**Task details:** In how many lines of the entries below does "json" appear? Give only the number.

**Records for this exercise:**
:::::

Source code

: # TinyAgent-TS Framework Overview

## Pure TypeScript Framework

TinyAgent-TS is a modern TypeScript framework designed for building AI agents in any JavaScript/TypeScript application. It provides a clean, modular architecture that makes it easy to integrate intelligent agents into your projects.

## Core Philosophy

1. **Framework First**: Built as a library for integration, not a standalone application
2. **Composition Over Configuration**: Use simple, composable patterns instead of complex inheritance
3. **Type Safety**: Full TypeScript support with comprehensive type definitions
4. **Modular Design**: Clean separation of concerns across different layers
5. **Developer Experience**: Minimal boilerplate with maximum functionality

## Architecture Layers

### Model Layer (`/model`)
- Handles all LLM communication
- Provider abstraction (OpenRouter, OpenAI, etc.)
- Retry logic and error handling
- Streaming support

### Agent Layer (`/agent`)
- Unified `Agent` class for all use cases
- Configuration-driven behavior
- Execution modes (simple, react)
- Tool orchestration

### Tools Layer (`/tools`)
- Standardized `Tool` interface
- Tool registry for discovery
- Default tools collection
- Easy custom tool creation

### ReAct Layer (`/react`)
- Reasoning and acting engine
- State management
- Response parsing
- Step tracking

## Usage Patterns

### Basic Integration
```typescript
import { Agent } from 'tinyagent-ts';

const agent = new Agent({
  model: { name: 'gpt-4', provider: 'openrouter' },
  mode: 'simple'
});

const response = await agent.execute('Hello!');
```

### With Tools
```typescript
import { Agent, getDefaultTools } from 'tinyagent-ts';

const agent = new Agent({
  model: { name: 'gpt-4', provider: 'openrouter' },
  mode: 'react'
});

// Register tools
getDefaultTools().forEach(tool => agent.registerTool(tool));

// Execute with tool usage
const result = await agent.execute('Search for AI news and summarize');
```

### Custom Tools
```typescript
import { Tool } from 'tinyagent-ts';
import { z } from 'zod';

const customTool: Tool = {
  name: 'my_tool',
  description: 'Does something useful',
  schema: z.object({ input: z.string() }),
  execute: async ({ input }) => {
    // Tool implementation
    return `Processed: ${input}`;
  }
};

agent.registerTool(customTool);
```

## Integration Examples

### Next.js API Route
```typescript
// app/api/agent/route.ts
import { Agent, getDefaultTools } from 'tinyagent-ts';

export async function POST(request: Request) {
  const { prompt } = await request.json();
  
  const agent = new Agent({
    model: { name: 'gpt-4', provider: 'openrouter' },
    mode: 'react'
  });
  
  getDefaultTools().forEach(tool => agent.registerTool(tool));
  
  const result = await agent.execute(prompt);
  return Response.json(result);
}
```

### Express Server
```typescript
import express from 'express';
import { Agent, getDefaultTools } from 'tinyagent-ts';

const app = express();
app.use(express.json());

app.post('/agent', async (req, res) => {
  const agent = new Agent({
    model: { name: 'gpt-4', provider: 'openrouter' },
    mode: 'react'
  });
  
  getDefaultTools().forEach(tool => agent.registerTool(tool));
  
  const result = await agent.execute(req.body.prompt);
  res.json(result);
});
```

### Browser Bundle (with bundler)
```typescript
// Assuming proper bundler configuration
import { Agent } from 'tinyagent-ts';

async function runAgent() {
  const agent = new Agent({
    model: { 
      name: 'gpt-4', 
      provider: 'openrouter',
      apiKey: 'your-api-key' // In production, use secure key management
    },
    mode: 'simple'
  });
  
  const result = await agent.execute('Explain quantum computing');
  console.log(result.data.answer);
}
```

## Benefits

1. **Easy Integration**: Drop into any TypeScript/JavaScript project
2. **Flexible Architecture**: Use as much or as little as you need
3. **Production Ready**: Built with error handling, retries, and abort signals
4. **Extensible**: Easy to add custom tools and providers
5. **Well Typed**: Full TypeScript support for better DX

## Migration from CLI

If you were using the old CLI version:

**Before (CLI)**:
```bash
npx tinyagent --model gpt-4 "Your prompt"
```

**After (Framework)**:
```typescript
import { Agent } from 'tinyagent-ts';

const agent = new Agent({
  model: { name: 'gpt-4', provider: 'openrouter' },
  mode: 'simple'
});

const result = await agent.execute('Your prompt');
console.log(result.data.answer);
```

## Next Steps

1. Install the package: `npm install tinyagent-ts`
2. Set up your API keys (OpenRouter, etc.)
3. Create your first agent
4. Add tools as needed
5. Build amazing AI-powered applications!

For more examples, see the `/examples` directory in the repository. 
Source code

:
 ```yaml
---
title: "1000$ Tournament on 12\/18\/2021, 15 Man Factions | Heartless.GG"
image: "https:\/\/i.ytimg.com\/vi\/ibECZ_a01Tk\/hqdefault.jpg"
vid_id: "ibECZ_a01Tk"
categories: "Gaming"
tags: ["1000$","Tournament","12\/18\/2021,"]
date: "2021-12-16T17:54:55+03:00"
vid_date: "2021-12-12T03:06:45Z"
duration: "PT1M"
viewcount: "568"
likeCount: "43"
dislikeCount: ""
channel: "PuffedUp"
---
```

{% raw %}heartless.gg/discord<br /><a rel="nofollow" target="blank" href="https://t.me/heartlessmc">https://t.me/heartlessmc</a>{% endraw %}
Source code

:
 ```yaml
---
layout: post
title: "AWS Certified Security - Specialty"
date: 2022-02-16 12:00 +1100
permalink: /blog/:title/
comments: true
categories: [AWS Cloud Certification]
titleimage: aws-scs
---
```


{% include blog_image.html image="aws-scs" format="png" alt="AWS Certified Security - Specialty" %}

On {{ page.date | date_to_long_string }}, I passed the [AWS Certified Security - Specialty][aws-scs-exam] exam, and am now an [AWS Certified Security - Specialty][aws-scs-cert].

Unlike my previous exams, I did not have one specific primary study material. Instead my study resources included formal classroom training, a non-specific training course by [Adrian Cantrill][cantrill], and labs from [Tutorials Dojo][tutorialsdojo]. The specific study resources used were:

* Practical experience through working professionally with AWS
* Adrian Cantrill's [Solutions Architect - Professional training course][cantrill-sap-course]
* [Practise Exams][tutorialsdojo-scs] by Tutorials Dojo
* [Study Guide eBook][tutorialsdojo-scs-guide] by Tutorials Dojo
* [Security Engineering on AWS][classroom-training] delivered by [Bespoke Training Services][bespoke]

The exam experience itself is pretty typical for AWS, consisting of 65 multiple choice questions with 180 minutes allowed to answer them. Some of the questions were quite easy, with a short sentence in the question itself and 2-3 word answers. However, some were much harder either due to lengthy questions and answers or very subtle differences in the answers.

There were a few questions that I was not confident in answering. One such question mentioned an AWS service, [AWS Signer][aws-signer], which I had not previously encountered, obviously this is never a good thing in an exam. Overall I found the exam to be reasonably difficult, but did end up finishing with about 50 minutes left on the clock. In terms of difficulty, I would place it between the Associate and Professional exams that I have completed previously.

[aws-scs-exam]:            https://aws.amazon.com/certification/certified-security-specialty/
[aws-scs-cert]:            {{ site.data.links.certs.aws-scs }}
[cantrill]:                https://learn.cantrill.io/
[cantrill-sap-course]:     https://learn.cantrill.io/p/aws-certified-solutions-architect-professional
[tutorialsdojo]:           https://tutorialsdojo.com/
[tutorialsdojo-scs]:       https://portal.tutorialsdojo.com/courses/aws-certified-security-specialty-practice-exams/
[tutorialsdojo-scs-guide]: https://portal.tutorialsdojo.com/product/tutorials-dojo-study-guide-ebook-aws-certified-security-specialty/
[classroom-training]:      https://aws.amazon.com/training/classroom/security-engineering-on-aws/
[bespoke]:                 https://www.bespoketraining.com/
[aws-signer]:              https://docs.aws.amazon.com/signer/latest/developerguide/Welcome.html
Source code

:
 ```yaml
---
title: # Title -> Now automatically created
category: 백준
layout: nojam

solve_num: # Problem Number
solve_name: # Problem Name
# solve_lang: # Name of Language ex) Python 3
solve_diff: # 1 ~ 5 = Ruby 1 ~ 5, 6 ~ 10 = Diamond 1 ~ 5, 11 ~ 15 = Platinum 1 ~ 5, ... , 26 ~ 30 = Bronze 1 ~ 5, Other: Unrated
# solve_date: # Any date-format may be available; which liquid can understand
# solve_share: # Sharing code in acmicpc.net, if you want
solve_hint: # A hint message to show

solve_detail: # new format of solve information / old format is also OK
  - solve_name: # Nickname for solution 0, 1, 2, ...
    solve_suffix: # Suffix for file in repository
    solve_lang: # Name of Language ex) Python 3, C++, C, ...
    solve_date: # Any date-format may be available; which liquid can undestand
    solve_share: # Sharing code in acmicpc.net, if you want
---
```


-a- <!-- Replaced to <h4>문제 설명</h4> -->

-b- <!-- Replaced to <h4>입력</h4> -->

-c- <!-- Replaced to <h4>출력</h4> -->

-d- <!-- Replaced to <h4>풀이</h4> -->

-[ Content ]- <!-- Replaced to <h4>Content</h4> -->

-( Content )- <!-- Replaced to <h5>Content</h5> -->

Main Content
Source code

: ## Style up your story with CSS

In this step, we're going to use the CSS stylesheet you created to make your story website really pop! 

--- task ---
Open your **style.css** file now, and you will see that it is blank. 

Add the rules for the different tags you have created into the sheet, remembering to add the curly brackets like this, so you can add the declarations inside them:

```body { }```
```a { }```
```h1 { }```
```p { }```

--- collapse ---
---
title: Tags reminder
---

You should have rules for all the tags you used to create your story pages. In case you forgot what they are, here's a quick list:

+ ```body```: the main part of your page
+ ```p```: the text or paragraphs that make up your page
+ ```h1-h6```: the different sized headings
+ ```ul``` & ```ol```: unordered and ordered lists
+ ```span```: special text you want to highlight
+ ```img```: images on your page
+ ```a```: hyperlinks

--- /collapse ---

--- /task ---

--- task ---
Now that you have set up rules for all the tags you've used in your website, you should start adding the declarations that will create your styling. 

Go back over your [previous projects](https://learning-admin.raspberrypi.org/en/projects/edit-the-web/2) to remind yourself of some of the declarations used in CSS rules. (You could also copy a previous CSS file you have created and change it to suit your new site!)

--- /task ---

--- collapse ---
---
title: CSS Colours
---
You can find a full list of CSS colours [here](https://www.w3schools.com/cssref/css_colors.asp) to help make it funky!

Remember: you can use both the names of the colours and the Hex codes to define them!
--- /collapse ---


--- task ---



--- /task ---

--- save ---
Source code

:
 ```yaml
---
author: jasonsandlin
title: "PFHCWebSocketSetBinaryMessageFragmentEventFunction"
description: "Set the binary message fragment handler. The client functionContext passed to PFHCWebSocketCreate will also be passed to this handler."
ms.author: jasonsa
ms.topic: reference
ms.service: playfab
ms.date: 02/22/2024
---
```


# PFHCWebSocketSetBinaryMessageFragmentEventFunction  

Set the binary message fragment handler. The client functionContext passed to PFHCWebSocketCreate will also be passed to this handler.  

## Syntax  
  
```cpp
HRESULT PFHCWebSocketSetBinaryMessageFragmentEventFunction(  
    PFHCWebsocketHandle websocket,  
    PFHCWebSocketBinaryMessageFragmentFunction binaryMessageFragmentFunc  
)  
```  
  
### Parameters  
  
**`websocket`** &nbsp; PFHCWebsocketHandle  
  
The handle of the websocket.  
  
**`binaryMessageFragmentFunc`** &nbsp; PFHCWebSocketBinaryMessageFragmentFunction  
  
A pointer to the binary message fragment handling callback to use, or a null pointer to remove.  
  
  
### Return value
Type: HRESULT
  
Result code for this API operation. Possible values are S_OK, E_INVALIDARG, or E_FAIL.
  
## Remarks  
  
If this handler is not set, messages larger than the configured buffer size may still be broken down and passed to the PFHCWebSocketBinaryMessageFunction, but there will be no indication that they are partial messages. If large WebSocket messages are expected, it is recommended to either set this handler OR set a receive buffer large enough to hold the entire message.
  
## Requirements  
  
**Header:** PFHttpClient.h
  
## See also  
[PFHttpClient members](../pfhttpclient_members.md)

:::::

**Response:** 4